The climax begins with the second of the two chapters of Book VI. In the first chapter of Book VI, George analyzes six different proposed remedies for persistent poverty and explains why they are inadequate. In the second chapter, which consists of just three pages, he asserts that the only effective remedy for the relief of poverty and the unacceptable distribution of wealth is to "make land common property."
George's choice of words here may have been unnecessarily inflammatory.
When people see this phrase, they generally presume that George was proposing public ownership of land. In fact he rejected public ownership of land. What he actually meant was that we must recognize that land is everyone's common heritage, and we must develop institutions that reflect this. In any case, he recognized that his assertion would sound outrageous to many of his readers, and he promises to defend it:
The laws of the universe are harmonious.

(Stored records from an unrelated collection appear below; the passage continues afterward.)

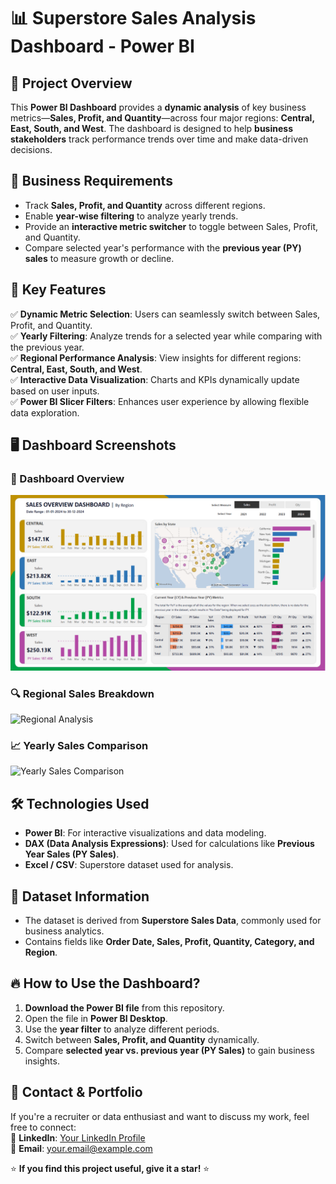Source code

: # 📊 Superstore Sales Analysis Dashboard - Power BI

## 📝 Project Overview
This **Power BI Dashboard** provides a **dynamic analysis** of key business metrics—**Sales, Profit, and Quantity**—across four major regions: **Central, East, South, and West**. The dashboard is designed to help **business stakeholders** track performance trends over time and make data-driven decisions.

## 🎯 Business Requirements
- Track **Sales, Profit, and Quantity** across different regions.
- Enable **year-wise filtering** to analyze yearly trends.
- Provide an **interactive metric switcher** to toggle between Sales, Profit, and Quantity.
- Compare selected year's performance with the **previous year (PY) sales** to measure growth or decline.

## 🚀 Key Features
✅ **Dynamic Metric Selection**: Users can seamlessly switch between Sales, Profit, and Quantity.  
✅ **Yearly Filtering**: Analyze trends for a selected year while comparing with the previous year.  
✅ **Regional Performance Analysis**: View insights for different regions: **Central, East, South, and West**.  
✅ **Interactive Data Visualization**: Charts and KPIs dynamically update based on user inputs.  
✅ **Power BI Slicer Filters**: Enhances user experience by allowing flexible data exploration.  

## 🖥️ Dashboard Screenshots
### 📌 Dashboard Overview
![Dashboard Preview](https://github.com/muralikrishna-v/Superstore-Sales-Analysis-Dashboard_powerBI/blob/main/Screenshot%202025-02-11%20072536.png)

### 🔍 Regional Sales Breakdown
![Regional Analysis](<screenshot_path>)

### 📈 Yearly Sales Comparison
![Yearly Sales Comparison](<screenshot_path>)

## 🛠️ Technologies Used
- **Power BI**: For interactive visualizations and data modeling.
- **DAX (Data Analysis Expressions)**: Used for calculations like **Previous Year Sales (PY Sales)**.
- **Excel / CSV**: Superstore dataset used for analysis.

## 📂 Dataset Information
- The dataset is derived from **Superstore Sales Data**, commonly used for business analytics.
- Contains fields like **Order Date, Sales, Profit, Quantity, Category, and Region**.

## 🔥 How to Use the Dashboard?
1. **Download the Power BI file** from this repository.
2. Open the file in **Power BI Desktop**.
3. Use the **year filter** to analyze different periods.
4. Switch between **Sales, Profit, and Quantity** dynamically.
5. Compare **selected year vs. previous year (PY Sales)** to gain business insights.

## 📩 Contact & Portfolio
If you're a recruiter or data enthusiast and want to discuss my work, feel free to connect:  
🔗 **LinkedIn**: [Your LinkedIn Profile](https://linkedin.com/in/yourprofile)  
📧 **Email**: your.email@example.com  

⭐ **If you find this project useful, give it a star!** ⭐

And if the remedy to which we have been led is the true one, it must be consistent with justice; it must be practical of application; it must accord with the tendencies of social development and must harmonize with other reforms.

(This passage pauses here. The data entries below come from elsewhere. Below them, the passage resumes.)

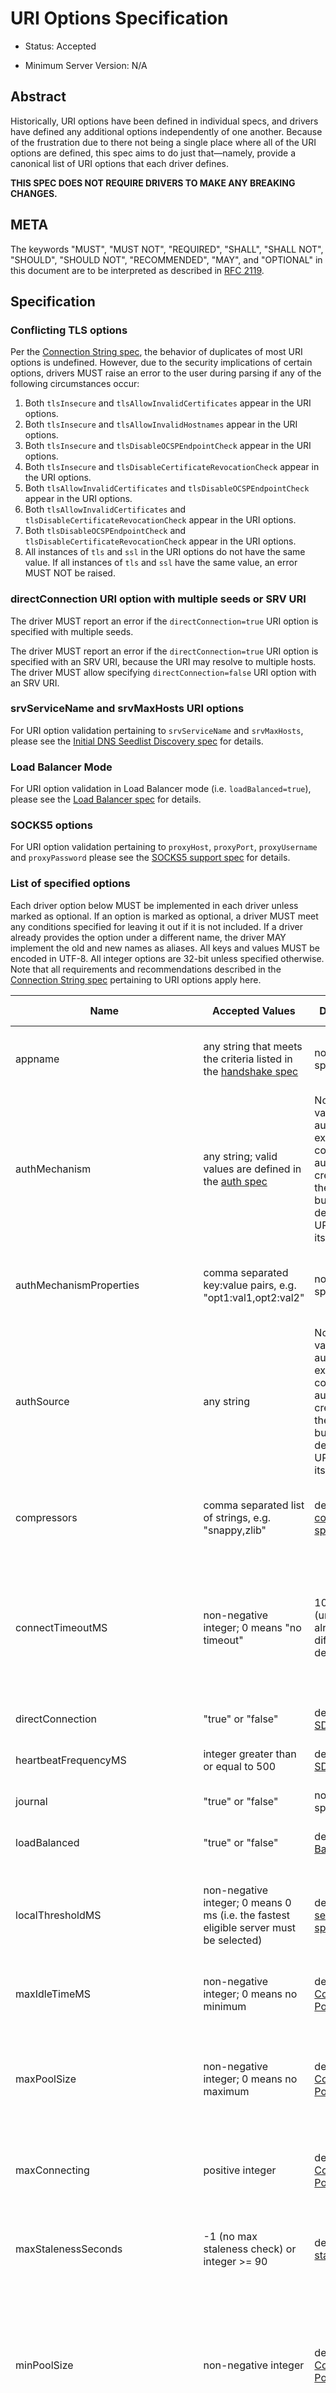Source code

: # URI Options Specification

- Status: Accepted

- Minimum Server Version: N/A

## Abstract

Historically, URI options have been defined in individual specs, and drivers have defined any additional options
independently of one another. Because of the frustration due to there not being a single place where all of the URI
options are defined, this spec aims to do just that—namely, provide a canonical list of URI options that each driver
defines.

**THIS SPEC DOES NOT REQUIRE DRIVERS TO MAKE ANY BREAKING CHANGES.**

## META

The keywords "MUST", "MUST NOT", "REQUIRED", "SHALL", "SHALL NOT", "SHOULD", "SHOULD NOT", "RECOMMENDED", "MAY", and
"OPTIONAL" in this document are to be interpreted as described in [RFC 2119](https://www.ietf.org/rfc/rfc2119.txt).

## Specification

### Conflicting TLS options

Per the [Connection String spec](../connection-string/connection-string-spec.md#repeated-keys), the behavior of
duplicates of most URI options is undefined. However, due to the security implications of certain options, drivers MUST
raise an error to the user during parsing if any of the following circumstances occur:

1. Both `tlsInsecure` and `tlsAllowInvalidCertificates` appear in the URI options.
2. Both `tlsInsecure` and `tlsAllowInvalidHostnames` appear in the URI options.
3. Both `tlsInsecure` and `tlsDisableOCSPEndpointCheck` appear in the URI options.
4. Both `tlsInsecure` and `tlsDisableCertificateRevocationCheck` appear in the URI options.
5. Both `tlsAllowInvalidCertificates` and `tlsDisableOCSPEndpointCheck` appear in the URI options.
6. Both `tlsAllowInvalidCertificates` and `tlsDisableCertificateRevocationCheck` appear in the URI options.
7. Both `tlsDisableOCSPEndpointCheck` and `tlsDisableCertificateRevocationCheck` appear in the URI options.
8. All instances of `tls` and `ssl` in the URI options do not have the same value. If all instances of `tls` and `ssl`
   have the same value, an error MUST NOT be raised.

### directConnection URI option with multiple seeds or SRV URI

The driver MUST report an error if the `directConnection=true` URI option is specified with multiple seeds.

The driver MUST report an error if the `directConnection=true` URI option is specified with an SRV URI, because the URI
may resolve to multiple hosts. The driver MUST allow specifying `directConnection=false` URI option with an SRV URI.

### srvServiceName and srvMaxHosts URI options

For URI option validation pertaining to `srvServiceName` and `srvMaxHosts`, please see the
[Initial DNS Seedlist Discovery spec](../initial-dns-seedlist-discovery/initial-dns-seedlist-discovery.md#uri-validation)
for details.

### Load Balancer Mode

For URI option validation in Load Balancer mode (i.e. `loadBalanced=true`), please see the
[Load Balancer spec](../load-balancers/load-balancers.md#uri-validation) for details.

### SOCKS5 options

For URI option validation pertaining to `proxyHost`, `proxyPort`, `proxyUsername` and `proxyPassword` please see the
[SOCKS5 support spec](../socks5-support/socks5.rst#mongoclient-configuration) for details.

### List of specified options

Each driver option below MUST be implemented in each driver unless marked as optional. If an option is marked as
optional, a driver MUST meet any conditions specified for leaving it out if it is not included. If a driver already
provides the option under a different name, the driver MAY implement the old and new names as aliases. All keys and
values MUST be encoded in UTF-8. All integer options are 32-bit unless specified otherwise. Note that all requirements
and recommendations described in the [Connection String spec](../connection-string/connection-string-spec.md) pertaining
to URI options apply here.

<span id="uri.options"></span>

| Name                                 | Accepted Values                                                                                                                                                                           | Default Value                                                                                                                                                                                                                | Optional to implement?                                                                                                                                                                                      | Description                                                                                                                                                                                                                                                                                      |
| ------------------------------------ | ----------------------------------------------------------------------------------------------------------------------------------------------------------------------------------------- | ---------------------------------------------------------------------------------------------------------------------------------------------------------------------------------------------------------------------------- | ----------------------------------------------------------------------------------------------------------------------------------------------------------------------------------------------------------- | ------------------------------------------------------------------------------------------------------------------------------------------------------------------------------------------------------------------------------------------------------------------------------------------------ |
| appname                              | any string that meets the criteria listed in the [handshake spec](../mongodb-handshake/handshake.md#client-application-name)                                                              | no appname specified                                                                                                                                                                                                         | no                                                                                                                                                                                                          | Passed into the server in the client metadata as part of the connection handshake                                                                                                                                                                                                                |
| authMechanism                        | any string; valid values are defined in the [auth spec](../auth/auth.md#supported-authentication-methods)                                                                                 | None; default values for authentication exist for constructing authentication credentials per the [auth spec](../auth/auth.md#supported-authentication-methods), but there is no default for the URI option itself.          | no                                                                                                                                                                                                          | The authentication mechanism method to use for connection to the server                                                                                                                                                                                                                          |
| authMechanismProperties              | comma separated key:value pairs, e.g. "opt1:val1,opt2:val2"                                                                                                                               | no properties specified                                                                                                                                                                                                      | no                                                                                                                                                                                                          | Additional options provided for authentication (e.g. to enable hostname canonicalization for GSSAPI)                                                                                                                                                                                             |
| authSource                           | any string                                                                                                                                                                                | None; default values for authentication exist for constructing authentication credentials per the [auth spec](../auth/auth.md#supported-authentication-methods), but there is no default for the URI option itself.          | no                                                                                                                                                                                                          | The database that connections should authenticate against                                                                                                                                                                                                                                        |
| compressors                          | comma separated list of strings, e.g. "snappy,zlib"                                                                                                                                       | defined in [compression spec](../compression/OP_COMPRESSED.md#compressors)                                                                                                                                                   | no                                                                                                                                                                                                          | The list of allowed compression types for wire protocol messages sent or received from the server                                                                                                                                                                                                |
| connectTimeoutMS                     | non-negative integer; 0 means "no timeout"                                                                                                                                                | 10,000 ms (unless a driver already has a different default)                                                                                                                                                                  | no                                                                                                                                                                                                          | Amount of time to wait for a single TCP socket connection to the server to be established before erroring; note that this applies to [SDAM hello and legacy hello operations](../mongodb-handshake/handshake.md)                                                                                 |
| directConnection                     | "true" or "false"                                                                                                                                                                         | defined in [SDAM spec](../server-discovery-and-monitoring/server-discovery-and-monitoring.rst#initial-topology-type)                                                                                                         | no                                                                                                                                                                                                          | Whether to connect to the deployment in Single topology.                                                                                                                                                                                                                                         |
| heartbeatFrequencyMS                 | integer greater than or equal to 500                                                                                                                                                      | defined in [SDAM spec](../server-discovery-and-monitoring/server-discovery-and-monitoring.rst#heartbeatfrequencyms)                                                                                                          | no                                                                                                                                                                                                          | the interval between regular server monitoring checks                                                                                                                                                                                                                                            |
| journal                              | "true" or "false"                                                                                                                                                                         | no "j" field specified                                                                                                                                                                                                       | no                                                                                                                                                                                                          | Default write concern "j" field for the client                                                                                                                                                                                                                                                   |
| loadBalanced                         | "true" or "false"                                                                                                                                                                         | defined in [Load Balancer spec](../load-balancers/load-balancers.md#loadbalanced)                                                                                                                                            | no                                                                                                                                                                                                          | Whether the driver is connecting to a load balancer.                                                                                                                                                                                                                                             |
| localThresholdMS                     | non-negative integer; 0 means 0 ms (i.e. the fastest eligible server must be selected)                                                                                                    | defined in the [server selection spec](../server-selection/server-selection.md#localthresholdms)                                                                                                                             | no                                                                                                                                                                                                          | The amount of time beyond the fastest round trip time that a given server’s round trip time can take and still be eligible for server selection                                                                                                                                                  |
| maxIdleTimeMS                        | non-negative integer; 0 means no minimum                                                                                                                                                  | defined in the [Connection Pooling spec](../connection-monitoring-and-pooling/connection-monitoring-and-pooling.md#connection-pool-options-1)                                                                                | required for drivers with connection pools                                                                                                                                                                  | The amount of time a connection can be idle before it's closed                                                                                                                                                                                                                                   |
| maxPoolSize                          | non-negative integer; 0 means no maximum                                                                                                                                                  | defined in the [Connection Pooling spec](../connection-monitoring-and-pooling/connection-monitoring-and-pooling.md#connection-pool-options-1)                                                                                | required for drivers with connection pools                                                                                                                                                                  | The maximum number of clients or connections able to be created by a pool at a given time. This count includes connections which are currently checked out.                                                                                                                                      |
| maxConnecting                        | positive integer                                                                                                                                                                          | defined in the [Connection Pooling spec](../connection-monitoring-and-pooling/connection-monitoring-and-pooling.md#connection-pool-options-1)                                                                                | required for drivers with connection pools                                                                                                                                                                  | The maximum number of Connections a Pool may be establishing concurrently.                                                                                                                                                                                                                       |
| maxStalenessSeconds                  | -1 (no max staleness check) or integer >= 90                                                                                                                                              | defined in [max staleness spec](../max-staleness/max-staleness.md#api)                                                                                                                                                       | no                                                                                                                                                                                                          | The maximum replication lag, in wall clock time, that a secondary can suffer and still be eligible for server selection                                                                                                                                                                          |
| minPoolSize                          | non-negative integer                                                                                                                                                                      | defined in the [Connection Pooling spec](../connection-monitoring-and-pooling/connection-monitoring-and-pooling.md#connection-pool-options-1)                                                                                | required for drivers with connection pools                                                                                                                                                                  | The number of connections the driver should create and maintain in the pool even when no operations are occurring. This count includes connections which are currently checked out.                                                                                                              |
| proxyHost                            | any string                                                                                                                                                                                | defined in the [SOCKS5 support spec](../socks5-support/socks5.rst#mongoclient-configuration)                                                                                                                                 | no                                                                                                                                                                                                          | The IPv4/IPv6 address or domain name of a SOCKS5 proxy server used for connecting to MongoDB services.                                                                                                                                                                                           |
| proxyPort                            | non-negative integer                                                                                                                                                                      | defined in the [SOCKS5 support spec](../socks5-support/socks5.rst#mongoclient-configuration)                                                                                                                                 | no                                                                                                                                                                                                          | The port of the SOCKS5 proxy server specified in `proxyHost`.                                                                                                                                                                                                                                    |
| proxyUsername                        | any string                                                                                                                                                                                | defined in the [SOCKS5 support spec](../socks5-support/socks5.rst#mongoclient-configuration)                                                                                                                                 | no                                                                                                                                                                                                          | The username for username/password authentication to the SOCKS5 proxy server specified in `proxyHost`.                                                                                                                                                                                           |
| proxyPassword                        | any string                                                                                                                                                                                | defined in the [SOCKS5 support spec](../socks5-support/socks5.rst#mongoclient-configuration)                                                                                                                                 | no                                                                                                                                                                                                          | The password for username/password authentication to the SOCKS5 proxy server specified in `proxyHost`.                                                                                                                                                                                           |
| readConcernLevel                     | any string ([to allow for forwards compatibility with the server](../read-write-concern/read-write-concern.md#unknown-levels-and-additional-options-for-string-based-readconcerns))       | no read concern specified                                                                                                                                                                                                    | no                                                                                                                                                                                                          | Default read concern for the client                                                                                                                                                                                                                                                              |
| readPreference                       | any string; currently supported values are defined in the [server selection spec](../server-selection/server-selection.md#mode), but must be lowercase camelCase, e.g. "primaryPreferred" | defined in [server selection spec](../server-selection/server-selection.md#mode)                                                                                                                                             | no                                                                                                                                                                                                          | Default read preference for the client (excluding tags)                                                                                                                                                                                                                                          |
| readPreferenceTags                   | comma-separated key:value pairs (e.g. "dc:ny,rack:1" and "dc:ny)<br><br>can be specified multiple times; each instance of this key is a separate tag set                                  | no tags specified                                                                                                                                                                                                            | no                                                                                                                                                                                                          | Default read preference tags for the client; only valid if the read preference mode is not primary<br><br>The order of the tag sets in the read preference is the same as the order they are specified in the URI                                                                                |
| replicaSet                           | any string                                                                                                                                                                                | no replica set name provided                                                                                                                                                                                                 | no                                                                                                                                                                                                          | The name of the replica set to connect to                                                                                                                                                                                                                                                        |
| retryReads                           | "true" or "false"                                                                                                                                                                         | defined in [retryable reads spec](../retryable-reads/retryable-reads.md#retryreads)                                                                                                                                          | no                                                                                                                                                                                                          | Enables retryable reads on server 3.6+                                                                                                                                                                                                                                                           |
| retryWrites                          | "true" or "false"                                                                                                                                                                         | defined in [retryable writes spec](../retryable-writes/retryable-writes.md#retrywrites)                                                                                                                                      | no                                                                                                                                                                                                          | Enables retryable writes on server 3.6+                                                                                                                                                                                                                                                          |
| serverMonitoringMode                 | "stream", "poll", or "auto"                                                                                                                                                               | defined in [SDAM spec](../server-discovery-and-monitoring/server-discovery-and-monitoring.md#servermonitoringmode)                                                                                                          | required for multi-threaded or asynchronous drivers                                                                                                                                                         | Configures which server monitoring protocol to use.                                                                                                                                                                                                                                              |
| serverSelectionTimeoutMS             | positive integer; a driver may also accept 0 to be used for a special case, provided that it documents the meaning                                                                        | defined in [server selection spec](../server-selection/server-selection.md#serverselectiontimeoutms)                                                                                                                         | no                                                                                                                                                                                                          | A timeout in milliseconds to block for server selection before raising an error                                                                                                                                                                                                                  |
| serverSelectionTryOnce               | "true" or "false"                                                                                                                                                                         | defined in [server selection spec](../server-selection/server-selection.md#serverselectiontryonce)                                                                                                                           | required for single-threaded drivers                                                                                                                                                                        | Scan the topology only once after a server selection failure instead of repeatedly until the server selection times out                                                                                                                                                                          |
| socketTimeoutMS                      | non-negative integer; 0 means no timeout                                                                                                                                                  | no timeout                                                                                                                                                                                                                   | no                                                                                                                                                                                                          | NOTE: This option is deprecated in favor of [timeoutMS](../client-side-operations-timeout/client-side-operations-timeout.md#timeoutms)<br><br>Amount of time spent attempting to send or receive on a socket before timing out; note that this only applies to application operations, not SDAM. |
| srvMaxHosts                          | non-negative integer; 0 means no maximum                                                                                                                                                  | defined in the [Initial DNS Seedlist Discovery spec](../initial-dns-seedlist-discovery/initial-dns-seedlist-discovery.md#srvmaxhosts)                                                                                        | no                                                                                                                                                                                                          | The maximum number of SRV results to randomly select when initially populating the seedlist or, during SRV polling, adding new hosts to the topology.                                                                                                                                            |
| srvServiceName                       | a valid SRV service name according to [RFC 6335](https://datatracker.ietf.org/doc/html/rfc6335#section-5.1)                                                                               | "mongodb"                                                                                                                                                                                                                    | no                                                                                                                                                                                                          | the service name to use for SRV lookup in [initial DNS seedlist discovery](../initial-dns-seedlist-discovery/initial-dns-seedlist-discovery.md#srvservicename) and [SRV polling](../polling-srv-records-for-mongos-discovery/polling-srv-records-for-mongos-discovery.md)                        |
| ssl                                  | "true" or "false"                                                                                                                                                                         | same as "tls"                                                                                                                                                                                                                | no                                                                                                                                                                                                          | alias of "tls"; required to ensure that Atlas connection strings continue to work                                                                                                                                                                                                                |
|                                      |                                                                                                                                                                                           |                                                                                                                                                                                                                              |                                                                                                                                                                                                             |                                                                                                                                                                                                                                                                                                  |
| tls                                  | "true" or "false"                                                                                                                                                                         | TLS required if "mongodb+srv" scheme; otherwise, drivers may may enable TLS by default if other "tls"-prefixed options are present<br><br>Drivers MUST clearly document the conditions under which TLS is enabled implicitly | no                                                                                                                                                                                                          | Whether or not to require TLS for connections to the server                                                                                                                                                                                                                                      |
| tlsAllowInvalidCertificates          | "true" or "false"                                                                                                                                                                         | error on invalid certificates                                                                                                                                                                                                | required if the driver’s language/runtime allows bypassing hostname verification                                                                                                                            | Specifies whether or not the driver should error when the server’s TLS certificate is invalid                                                                                                                                                                                                    |
| tlsAllowInvalidHostnames             | "true" or "false"                                                                                                                                                                         | error on invalid certificates                                                                                                                                                                                                | required if the driver’s language/runtime allows bypassing hostname verification                                                                                                                            | Specifies whether or not the driver should error when there is a mismatch between the server’s hostname and the hostname specified by the TLS certificate                                                                                                                                        |
| tlsCAFile                            | any string                                                                                                                                                                                | no certificate authorities specified                                                                                                                                                                                         | required if the driver's language/runtime allows non-global configuration                                                                                                                                   | Path to file with either a single or bundle of certificate authorities to be considered trusted when making a TLS connection                                                                                                                                                                     |
| tlsCertificateKeyFile                | any string                                                                                                                                                                                | no client certificate specified                                                                                                                                                                                              | required if the driver's language/runtime allows non-global configuration                                                                                                                                   | Path to the client certificate file or the client private key file; in the case that they both are needed, the files should be concatenated                                                                                                                                                      |
| tlsCertificateKeyFilePassword        | any string                                                                                                                                                                                | no password specified                                                                                                                                                                                                        | required if the driver's language/runtime allows non-global configuration                                                                                                                                   | Password to decrypt the client private key to be used for TLS connections                                                                                                                                                                                                                        |
| tlsDisableCertificateRevocationCheck | "true" or "false"                                                                                                                                                                         | false i.e. driver will reach check a certificate's revocation status                                                                                                                                                         | Yes                                                                                                                                                                                                         | Controls whether or not the driver will check a certificate's revocation status via CRLs or OCSP. See the [OCSP Support Spec](../ocsp-support/ocsp-support.md#tlsDisableCertificateRevocationCheck) for additional information.                                                                  |
| tlsDisableOCSPEndpointCheck          | "true" or "false"                                                                                                                                                                         | false i.e. driver will reach out to OCSP endpoints [if needed](../ocsp-support/ocsp-support.md#id1).                                                                                                                         | Yes                                                                                                                                                                                                         | Controls whether or not the driver will reach out to OCSP endpoints if needed. See the [OCSP Support Spec](../ocsp-support/ocsp-support.md#tlsDisableOCSPEndpointCheck) for additional information.                                                                                              |
| tlsInsecure                          | "true" or "false"                                                                                                                                                                         | No TLS constraints are relaxed                                                                                                                                                                                               | no                                                                                                                                                                                                          | Relax TLS constraints as much as possible (e.g. allowing invalid certificates or hostname mismatches); drivers must document the exact constraints which are relaxed by this option being true                                                                                                   |
| w                                    | non-negative integer or string                                                                                                                                                            | no "w" value specified                                                                                                                                                                                                       | no                                                                                                                                                                                                          | Default write concern "w" field for the client                                                                                                                                                                                                                                                   |
| waitQueueTimeoutMS                   | positive number                                                                                                                                                                           | defined in the [Connection Pooling spec](../connection-monitoring-and-pooling/connection-monitoring-and-pooling.md#connection-pool-options-1)                                                                                | required for drivers with connection pools, with exceptions described in the [Connection Pooling spec](../connection-monitoring-and-pooling/connection-monitoring-and-pooling.md#connection-pool-options-1) | NOTE: This option is deprecated in favor of [timeoutMS](../client-side-operations-timeout/client-side-operations-timeout.md#timeoutms)<br><br>Amount of time spent attempting to check out a connection from a server's connection pool before timing out                                        |
| wTimeoutMS                           | non-negative 64-bit integer; 0 means no timeout                                                                                                                                           | no timeout                                                                                                                                                                                                                   | no                                                                                                                                                                                                          | NOTE: This option is deprecated in favor of [timeoutMS](../client-side-operations-timeout/client-side-operations-timeout.md#timeoutms)<br><br>Default write concern "wtimeout" field for the client                                                                                              |
| zlibCompressionLevel                 | integer between -1 and 9 (inclusive)                                                                                                                                                      | -1 (default compression level of the driver)                                                                                                                                                                                 | no                                                                                                                                                                                                          | Specifies the level of compression when using zlib to compress wire protocol messages; -1 signifies the default level, 0 signifies no compression, 1 signifies the fastest speed, and 9 signifies the best compression                                                                           |

## Test Plan

Tests are implemented and described in the [tests](tests/README.md) directory.

## Design Rationale

### Why allow drivers to provide the canonical names as aliases to existing options?

First and foremost, this spec aims not to introduce any breaking changes to drivers. Forcing a driver to change the name
of an option that it provides will break any applications that use the old option. Moreover, it is already possible to
provide duplicate options in the URI by specifying the same option more than once; drivers can use the same semantics to
resolve the conflicts as they did before, whether it's raising an error, using the first option provided, using the last
option provided, or simply telling users that the behavior is not defined.

### Why use "tls" as the prefix instead of "ssl" for related options?

Technically speaking, drivers already only support TLS, which supersedes SSL. While SSL is commonly used in parlance to
refer to TLS connections, the fact remains that SSL is a weaker cryptographic protocol than TLS, and we want to
accurately reflect the strict requirements that drivers have in ensuring the security of a TLS connection.

### Why use the names "tlsAllowInvalidHostnames" and "tlsAllowInvalidCertificates"?

The "tls" prefix is used for the same reasons described above. The use of the terms "AllowInvalidHostnames" and
"AllowInvalidCertificates" is an intentional choice in order to convey the inherent unsafety of these options, which
should only be used for testing purposes. Additionally, both the server and the shell use "AllowInvalid" for their
equivalent options.

### Why provide multiple implementation options for the insecure TLS options (i.e. "tlsInsecure" vs. "tlsAllowInvalidHostnames"/"tlsAllowInvalidCertificates"?

Some TLS libraries (e.g. Go's standard library implementation) do not provide the ability to distinguish between allow
invalid certificates and hostnames, meaning they either both are allowed, or neither are. However, when more granular
options are available, it's better to expose these to the user to allow them to relax security constraints as little as
they need.

### Why leave the decision up to drivers to enable TLS implicitly when TLS options are present?

It can be useful to turn on TLS implicitly when options such as "tlsCAFile" are present and "tls" is not present.
However, with options such as "tlsAllowInvalidHostnames", some drivers may not have the ability to distinguish between
"false" being provided and the option not being specified. To keep the implicit enabling of TLS consistent between such
options, we defer the decision to enable TLS based on the presence of "tls"-prefixed options (besides "tls" itself) to
drivers.

## Reference Implementations

Ruby and Python

## Security Implication

Each of the "insecure" TLS options (i.e. "tlsInsecure", "tlsAllowInvalidHostnames", "tlsAllowInvalidCertificates",
"tlsDisableOCSPEndpointCheck", and "tlsDisableCertificateRevocationCheck") default to the more secure option when TLS is
enabled. In order to be backwards compatible with existing driver behavior, neither TLS nor authentication is enabled by
default.

## Future Work

This specification is intended to represent the current state of drivers URI options rather than be a static description
of the options at the time it was written. Whenever another specification is written or modified in a way that changes
the name or the semantics of a URI option or adds a new URI option, this specification MUST be updated to reflect those
changes.

## Changelog

- 2024-05-08: Migrated from reStructuredText to Markdown.

- 2023-08-21: Add serverMonitoringMode option.

- 2022-10-05: Remove spec front matter and reformat changelog.

- 2022-01-19: Add the timeoutMS option and deprecate some existing timeout options

- 2021-12-14: Add SOCKS5 options

- 2021-11-08: Add maxConnecting option.

- 2021-10-14: Add srvMaxHosts option. Merge headings discussing URI validation\
  for directConnection option.

- 2021-09-15: Add srvServiceName option

- 2021-09-13: Fix link to load balancer spec

- 2021-04-15: Adding in behaviour for load balancer mode.

- 2021-04-08: Updated to refer to hello and legacy hello

- 2020-03-03: Add tlsDisableCertificateRevocationCheck option

- 2020-02-26: Add tlsDisableOCSPEndpointCheck option

- 2019-09-08: Add retryReads option

- 2019-04-26: authSource and authMechanism have no default value

- 2019-02-04: Specified errors for conflicting TLS-related URI options

- 2019-01-25: Updated to reflect new Connection Monitoring and Pooling Spec

______________________________________________________________________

Accordingly, Book VII is concerned with the justice of making land common property, Book VIII deals with the method and practicality of making land common property -- not by public ownership of land, but by abolishing other taxes and financing government by public collection of the rent of land, and Book IX explores economic consequences of this remedy.
The first chapter of Book VII thus plays the crucial role of overcoming the reader's inclination toward knee-jerk rejection of George's startling idea. And George is prepared with a theory of justice in powerful language:
What constitutes the rightful basis of property? What is it that enables a man justly to say of a thing, "It is mine!" From what springs the sentiment which acknowledges his exclusive right against all the world? Is it not, primarily, the right of a man to himself, to the use of his own powers, to the enjoyment of the fruits of his own exertions? Is it not this individual right, which springs from and is testified to by the natural facts of individual organization --the fact that each particular pair of hands obey a particular brain and are related to a particular stomach; the fact that each man is a definite, coherent, independent whole--which alone justifies individual ownership? As a man belongs to himself, so his labor when put in concrete form belongs to him.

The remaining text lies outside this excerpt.